I was in a hurry. Two things had to happen before I ‘hovered’ near the agent’s table to wait my turn. First, I had to make sure my dress was straight and there was nothing in my teeth. Then, I needed to read over the quick cheat sheet I’d made on each agent I had an appointment with.
I only had three minutes left before I must be in the room. When I whipped out the paper, I glanced over it. Funny how my mind didn’t want to take in the bit of information. My nerves eroded that part of my brain. I read over the list twice. Still nothing solid stayed in my head. Shoving the paper back in my bag, I hurried to the line.
The agent’s previous appointment stood and gave me a hopeful smile before leaving. When I sat, questions raced through my mind. What genre do they deal with? What company are they working for? Where did they work in the past? What didn’t was the answers to all those questions. I froze. I couldn’t even remember my pitch I’d worked on tirelessly.
My voice caught in my throat before a shaky remark came out. “You work with Young Adult, mid-grade level, but I saw that you’re interested in some adult fiction?”
Her answer, “Actually, I work with non-fiction. But yes, I am looking for some adult fiction.”

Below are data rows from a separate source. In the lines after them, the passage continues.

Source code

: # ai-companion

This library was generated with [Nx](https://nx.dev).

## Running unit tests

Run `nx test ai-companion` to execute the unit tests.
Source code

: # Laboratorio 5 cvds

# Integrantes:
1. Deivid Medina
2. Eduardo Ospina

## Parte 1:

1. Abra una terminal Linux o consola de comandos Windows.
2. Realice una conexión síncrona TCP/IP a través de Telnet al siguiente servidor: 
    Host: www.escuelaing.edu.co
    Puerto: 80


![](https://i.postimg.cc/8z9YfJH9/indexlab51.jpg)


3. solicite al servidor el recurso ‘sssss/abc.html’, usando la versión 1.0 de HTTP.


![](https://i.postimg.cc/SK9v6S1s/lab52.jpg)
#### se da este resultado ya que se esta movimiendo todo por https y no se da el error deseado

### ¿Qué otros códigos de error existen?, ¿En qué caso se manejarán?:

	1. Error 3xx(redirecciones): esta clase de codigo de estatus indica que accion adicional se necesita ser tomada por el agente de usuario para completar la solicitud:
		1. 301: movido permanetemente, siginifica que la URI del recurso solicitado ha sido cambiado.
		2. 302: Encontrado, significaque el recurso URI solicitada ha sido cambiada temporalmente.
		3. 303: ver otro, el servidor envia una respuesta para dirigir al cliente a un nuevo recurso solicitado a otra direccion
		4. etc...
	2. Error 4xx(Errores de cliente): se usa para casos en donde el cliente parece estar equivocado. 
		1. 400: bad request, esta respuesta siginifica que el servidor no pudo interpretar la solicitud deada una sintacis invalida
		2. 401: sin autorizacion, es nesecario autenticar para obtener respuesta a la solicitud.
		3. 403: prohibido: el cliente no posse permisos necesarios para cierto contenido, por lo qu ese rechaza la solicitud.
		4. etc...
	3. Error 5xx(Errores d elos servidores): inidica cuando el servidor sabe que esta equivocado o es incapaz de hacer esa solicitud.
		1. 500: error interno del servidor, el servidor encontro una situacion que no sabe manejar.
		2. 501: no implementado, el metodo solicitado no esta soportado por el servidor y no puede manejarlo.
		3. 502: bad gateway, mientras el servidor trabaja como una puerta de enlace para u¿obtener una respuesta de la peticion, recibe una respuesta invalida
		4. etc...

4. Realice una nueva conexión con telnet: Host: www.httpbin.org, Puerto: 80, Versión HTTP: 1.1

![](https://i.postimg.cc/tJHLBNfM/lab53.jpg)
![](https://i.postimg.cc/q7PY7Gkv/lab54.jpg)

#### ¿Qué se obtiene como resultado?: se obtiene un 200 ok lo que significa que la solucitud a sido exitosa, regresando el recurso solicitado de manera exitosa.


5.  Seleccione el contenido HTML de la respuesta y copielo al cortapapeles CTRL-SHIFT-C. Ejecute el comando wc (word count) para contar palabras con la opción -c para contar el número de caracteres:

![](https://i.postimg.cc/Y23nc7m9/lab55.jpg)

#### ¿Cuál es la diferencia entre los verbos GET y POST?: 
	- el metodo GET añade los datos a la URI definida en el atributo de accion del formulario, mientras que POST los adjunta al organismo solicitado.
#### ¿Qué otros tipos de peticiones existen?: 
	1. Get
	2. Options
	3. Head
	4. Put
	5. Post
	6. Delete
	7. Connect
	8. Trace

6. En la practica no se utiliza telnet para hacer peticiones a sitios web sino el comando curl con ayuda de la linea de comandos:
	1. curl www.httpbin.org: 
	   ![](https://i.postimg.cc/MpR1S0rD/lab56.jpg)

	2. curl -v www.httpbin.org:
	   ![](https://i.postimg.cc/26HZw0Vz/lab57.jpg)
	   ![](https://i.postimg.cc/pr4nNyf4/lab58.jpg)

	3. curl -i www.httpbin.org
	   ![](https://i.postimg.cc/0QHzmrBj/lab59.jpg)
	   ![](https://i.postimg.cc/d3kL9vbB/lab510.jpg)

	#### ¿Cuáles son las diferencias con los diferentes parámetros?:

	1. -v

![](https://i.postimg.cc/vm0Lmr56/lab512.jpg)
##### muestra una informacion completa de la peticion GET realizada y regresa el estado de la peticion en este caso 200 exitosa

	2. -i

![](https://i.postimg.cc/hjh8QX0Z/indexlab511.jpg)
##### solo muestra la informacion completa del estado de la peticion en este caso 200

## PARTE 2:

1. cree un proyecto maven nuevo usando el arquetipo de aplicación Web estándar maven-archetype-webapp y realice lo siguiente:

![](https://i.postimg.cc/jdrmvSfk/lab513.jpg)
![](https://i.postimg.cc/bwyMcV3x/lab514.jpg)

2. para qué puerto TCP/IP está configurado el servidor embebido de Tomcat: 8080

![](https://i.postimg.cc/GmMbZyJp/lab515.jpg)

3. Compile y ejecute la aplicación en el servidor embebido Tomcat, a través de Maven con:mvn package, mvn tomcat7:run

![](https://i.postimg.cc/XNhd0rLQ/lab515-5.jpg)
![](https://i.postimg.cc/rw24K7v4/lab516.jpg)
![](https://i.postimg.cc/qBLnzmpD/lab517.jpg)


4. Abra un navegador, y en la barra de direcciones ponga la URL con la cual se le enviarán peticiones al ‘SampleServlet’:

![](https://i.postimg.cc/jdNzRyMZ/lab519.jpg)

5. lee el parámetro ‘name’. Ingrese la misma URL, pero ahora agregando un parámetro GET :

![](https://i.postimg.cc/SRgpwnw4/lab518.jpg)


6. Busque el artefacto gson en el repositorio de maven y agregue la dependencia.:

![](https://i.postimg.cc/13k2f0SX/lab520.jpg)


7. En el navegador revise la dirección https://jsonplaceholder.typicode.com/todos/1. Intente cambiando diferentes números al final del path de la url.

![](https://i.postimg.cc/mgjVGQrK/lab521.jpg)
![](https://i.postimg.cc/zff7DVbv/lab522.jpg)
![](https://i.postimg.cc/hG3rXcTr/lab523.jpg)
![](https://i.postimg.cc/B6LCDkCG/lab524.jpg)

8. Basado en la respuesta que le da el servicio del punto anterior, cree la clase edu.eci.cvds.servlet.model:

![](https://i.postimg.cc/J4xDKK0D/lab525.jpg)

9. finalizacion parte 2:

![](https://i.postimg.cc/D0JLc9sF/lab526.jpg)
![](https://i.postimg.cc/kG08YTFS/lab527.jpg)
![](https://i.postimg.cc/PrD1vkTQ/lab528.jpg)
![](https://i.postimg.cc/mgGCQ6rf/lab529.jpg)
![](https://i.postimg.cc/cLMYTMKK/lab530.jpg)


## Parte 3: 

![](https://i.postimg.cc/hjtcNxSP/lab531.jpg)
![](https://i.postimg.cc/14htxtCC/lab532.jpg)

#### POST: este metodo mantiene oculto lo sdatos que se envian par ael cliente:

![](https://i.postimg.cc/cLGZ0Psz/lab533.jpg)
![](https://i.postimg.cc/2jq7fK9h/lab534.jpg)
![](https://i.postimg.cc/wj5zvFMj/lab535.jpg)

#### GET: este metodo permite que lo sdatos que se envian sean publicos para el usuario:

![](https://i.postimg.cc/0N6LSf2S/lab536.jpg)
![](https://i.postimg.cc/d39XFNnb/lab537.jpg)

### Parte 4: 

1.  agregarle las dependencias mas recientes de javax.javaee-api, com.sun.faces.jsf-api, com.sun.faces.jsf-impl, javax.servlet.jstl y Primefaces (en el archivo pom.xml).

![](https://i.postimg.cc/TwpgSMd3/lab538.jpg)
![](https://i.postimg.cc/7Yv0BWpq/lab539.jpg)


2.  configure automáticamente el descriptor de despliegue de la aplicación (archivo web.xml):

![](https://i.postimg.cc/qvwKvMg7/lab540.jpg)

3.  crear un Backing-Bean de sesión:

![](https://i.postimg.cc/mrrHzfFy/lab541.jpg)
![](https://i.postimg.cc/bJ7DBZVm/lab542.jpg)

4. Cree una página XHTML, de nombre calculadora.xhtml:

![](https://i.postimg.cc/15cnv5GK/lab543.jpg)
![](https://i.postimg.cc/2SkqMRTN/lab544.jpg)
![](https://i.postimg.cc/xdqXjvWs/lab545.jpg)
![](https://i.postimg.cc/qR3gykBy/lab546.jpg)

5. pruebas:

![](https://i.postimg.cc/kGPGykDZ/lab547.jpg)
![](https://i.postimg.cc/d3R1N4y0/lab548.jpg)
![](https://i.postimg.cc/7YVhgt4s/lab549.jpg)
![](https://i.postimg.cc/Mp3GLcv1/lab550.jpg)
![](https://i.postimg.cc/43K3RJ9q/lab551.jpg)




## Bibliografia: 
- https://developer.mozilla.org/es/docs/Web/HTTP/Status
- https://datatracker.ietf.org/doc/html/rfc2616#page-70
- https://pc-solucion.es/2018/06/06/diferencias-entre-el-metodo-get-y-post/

That was it. I’d done it. Now she’d think I didn’t know a thing about her, which meant I didn’t care enough to research, which meant she didn’t care enough to give me a contract.
Don’t let this happen to you. All the research you’ve done has a good chance of fleeing from your mind the moment you stand face to face with the agents you dream of working with.
Our brain can do amazing things when we’re at ease. It’s the times we’re stressed, over tired, or very nervous that it poops out on us. When that fight or flight reaction kicks in, have the ground work so cemented in, you won’t have to think too hard to say the precise words you meant to say.
Here’s 3 things to remember:
- Research: Check out the agent’s website, their agency’s website, and the bio page the conference puts on their site. Knowing the genres they work with is of utmost importance.
- Memorize: Break out your old school days thinking cap and memorize, memorize, memorize.
- Plan: Keep a cheat sheet with you and check it before you meet the agent or editor in case you’re too nervous to remember all the things you need to know about them.
In the end, what agents will remember about you, other than your amazing pitch, is the time you invested in them.